__What is expected__. Copy out the listing below exactly, please, and skip any pictures.
---------- Working data ----------
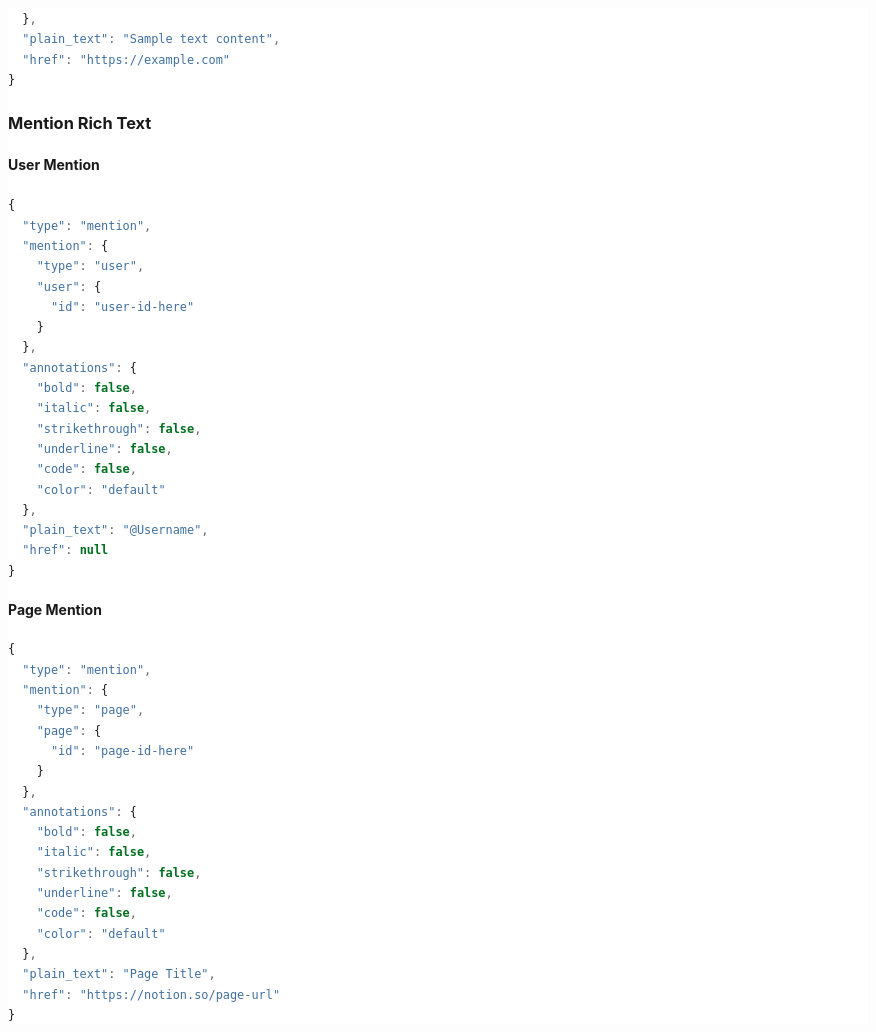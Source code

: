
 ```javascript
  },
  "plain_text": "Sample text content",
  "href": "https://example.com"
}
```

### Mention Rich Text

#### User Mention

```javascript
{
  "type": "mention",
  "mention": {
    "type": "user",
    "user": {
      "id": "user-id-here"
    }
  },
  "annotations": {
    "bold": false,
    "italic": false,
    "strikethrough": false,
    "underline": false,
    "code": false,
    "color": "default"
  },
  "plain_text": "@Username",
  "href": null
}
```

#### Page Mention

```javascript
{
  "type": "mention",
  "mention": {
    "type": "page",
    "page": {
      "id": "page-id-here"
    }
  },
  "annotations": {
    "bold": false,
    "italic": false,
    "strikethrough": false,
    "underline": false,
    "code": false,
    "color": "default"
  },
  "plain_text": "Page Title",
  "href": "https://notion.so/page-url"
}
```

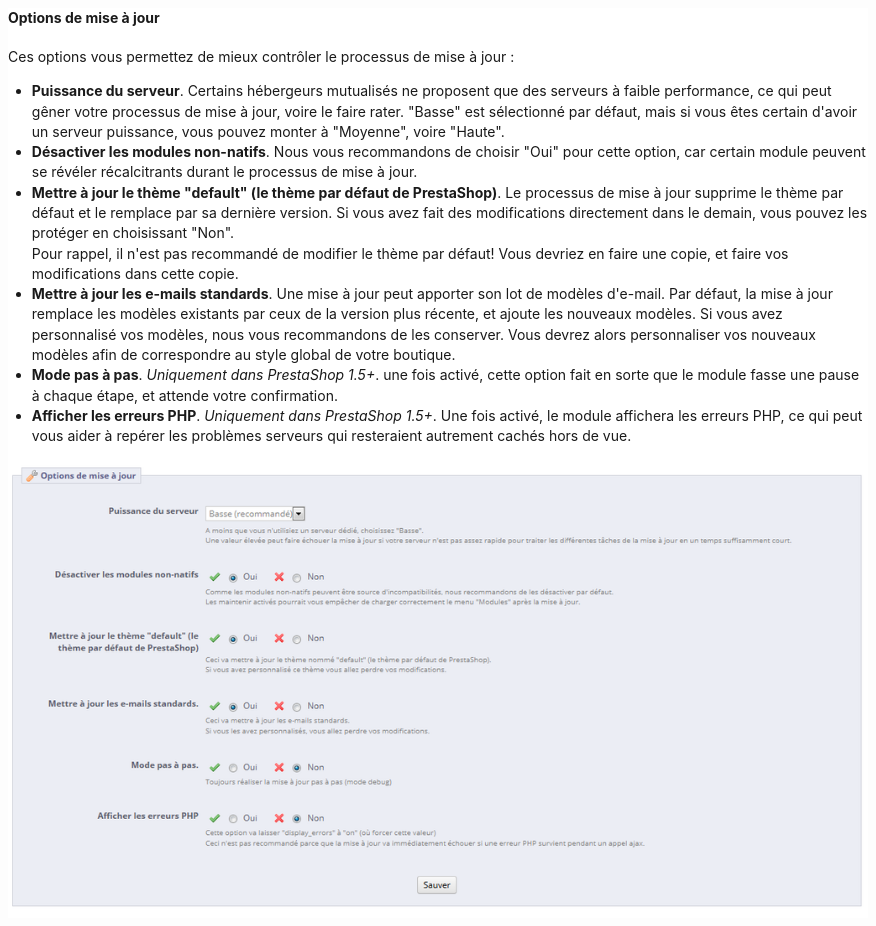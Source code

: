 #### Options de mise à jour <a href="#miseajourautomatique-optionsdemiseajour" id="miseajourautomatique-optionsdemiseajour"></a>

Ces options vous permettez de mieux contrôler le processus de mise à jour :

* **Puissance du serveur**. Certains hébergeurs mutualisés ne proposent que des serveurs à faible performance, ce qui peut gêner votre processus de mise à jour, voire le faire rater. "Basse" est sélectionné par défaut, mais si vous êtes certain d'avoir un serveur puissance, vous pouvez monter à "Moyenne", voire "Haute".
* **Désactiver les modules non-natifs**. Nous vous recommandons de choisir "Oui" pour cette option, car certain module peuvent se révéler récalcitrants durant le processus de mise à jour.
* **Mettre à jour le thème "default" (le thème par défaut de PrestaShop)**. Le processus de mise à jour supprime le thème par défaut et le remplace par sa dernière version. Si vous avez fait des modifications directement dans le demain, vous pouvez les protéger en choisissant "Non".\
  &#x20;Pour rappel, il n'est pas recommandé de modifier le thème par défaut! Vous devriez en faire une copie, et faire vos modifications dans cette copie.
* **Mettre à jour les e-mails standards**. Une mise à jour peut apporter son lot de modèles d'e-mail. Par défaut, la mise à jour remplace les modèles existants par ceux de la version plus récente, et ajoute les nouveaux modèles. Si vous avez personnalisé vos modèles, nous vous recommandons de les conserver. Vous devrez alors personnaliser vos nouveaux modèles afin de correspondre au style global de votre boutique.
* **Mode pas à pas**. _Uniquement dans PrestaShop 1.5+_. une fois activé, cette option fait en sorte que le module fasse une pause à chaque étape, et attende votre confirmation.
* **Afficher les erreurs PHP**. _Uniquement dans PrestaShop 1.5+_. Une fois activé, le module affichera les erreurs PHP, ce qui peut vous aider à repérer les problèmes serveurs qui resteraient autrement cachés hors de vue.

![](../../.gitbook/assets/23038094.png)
----------
__Response__.
Source code

:
 ```javascript
  },
  "plain_text": "Sample text content",
  "href": "https://example.com"
}
```

### Mention Rich Text

#### User Mention

```javascript
{
  "type": "mention",
  "mention": {
    "type": "user",
    "user": {
      "id": "user-id-here"
    }
  },
  "annotations": {
    "bold": false,
    "italic": false,
    "strikethrough": false,
    "underline": false,
    "code": false,
    "color": "default"
  },
  "plain_text": "@Username",
  "href": null
}
```

#### Page Mention

```javascript
{
  "type": "mention",
  "mention": {
    "type": "page",
    "page": {
      "id": "page-id-here"
    }
  },
  "annotations": {
    "bold": false,
    "italic": false,
    "strikethrough": false,
    "underline": false,
    "code": false,
    "color": "default"
  },
  "plain_text": "Page Title",
  "href": "https://notion.so/page-url"
}
```

Source code

: #### Options de mise à jour <a href="#miseajourautomatique-optionsdemiseajour" id="miseajourautomatique-optionsdemiseajour"></a>

Ces options vous permettez de mieux contrôler le processus de mise à jour :

* **Puissance du serveur**. Certains hébergeurs mutualisés ne proposent que des serveurs à faible performance, ce qui peut gêner votre processus de mise à jour, voire le faire rater. "Basse" est sélectionné par défaut, mais si vous êtes certain d'avoir un serveur puissance, vous pouvez monter à "Moyenne", voire "Haute".
* **Désactiver les modules non-natifs**. Nous vous recommandons de choisir "Oui" pour cette option, car certain module peuvent se révéler récalcitrants durant le processus de mise à jour.
* **Mettre à jour le thème "default" (le thème par défaut de PrestaShop)**. Le processus de mise à jour supprime le thème par défaut et le remplace par sa dernière version. Si vous avez fait des modifications directement dans le demain, vous pouvez les protéger en choisissant "Non".\
  &#x20;Pour rappel, il n'est pas recommandé de modifier le thème par défaut! Vous devriez en faire une copie, et faire vos modifications dans cette copie.
* **Mettre à jour les e-mails standards**. Une mise à jour peut apporter son lot de modèles d'e-mail. Par défaut, la mise à jour remplace les modèles existants par ceux de la version plus récente, et ajoute les nouveaux modèles. Si vous avez personnalisé vos modèles, nous vous recommandons de les conserver. Vous devrez alors personnaliser vos nouveaux modèles afin de correspondre au style global de votre boutique.
* **Mode pas à pas**. _Uniquement dans PrestaShop 1.5+_. une fois activé, cette option fait en sorte que le module fasse une pause à chaque étape, et attende votre confirmation.
* **Afficher les erreurs PHP**. _Uniquement dans PrestaShop 1.5+_. Une fois activé, le module affichera les erreurs PHP, ce qui peut vous aider à repérer les problèmes serveurs qui resteraient autrement cachés hors de vue.

![](../../.gitbook/assets/23038094.png)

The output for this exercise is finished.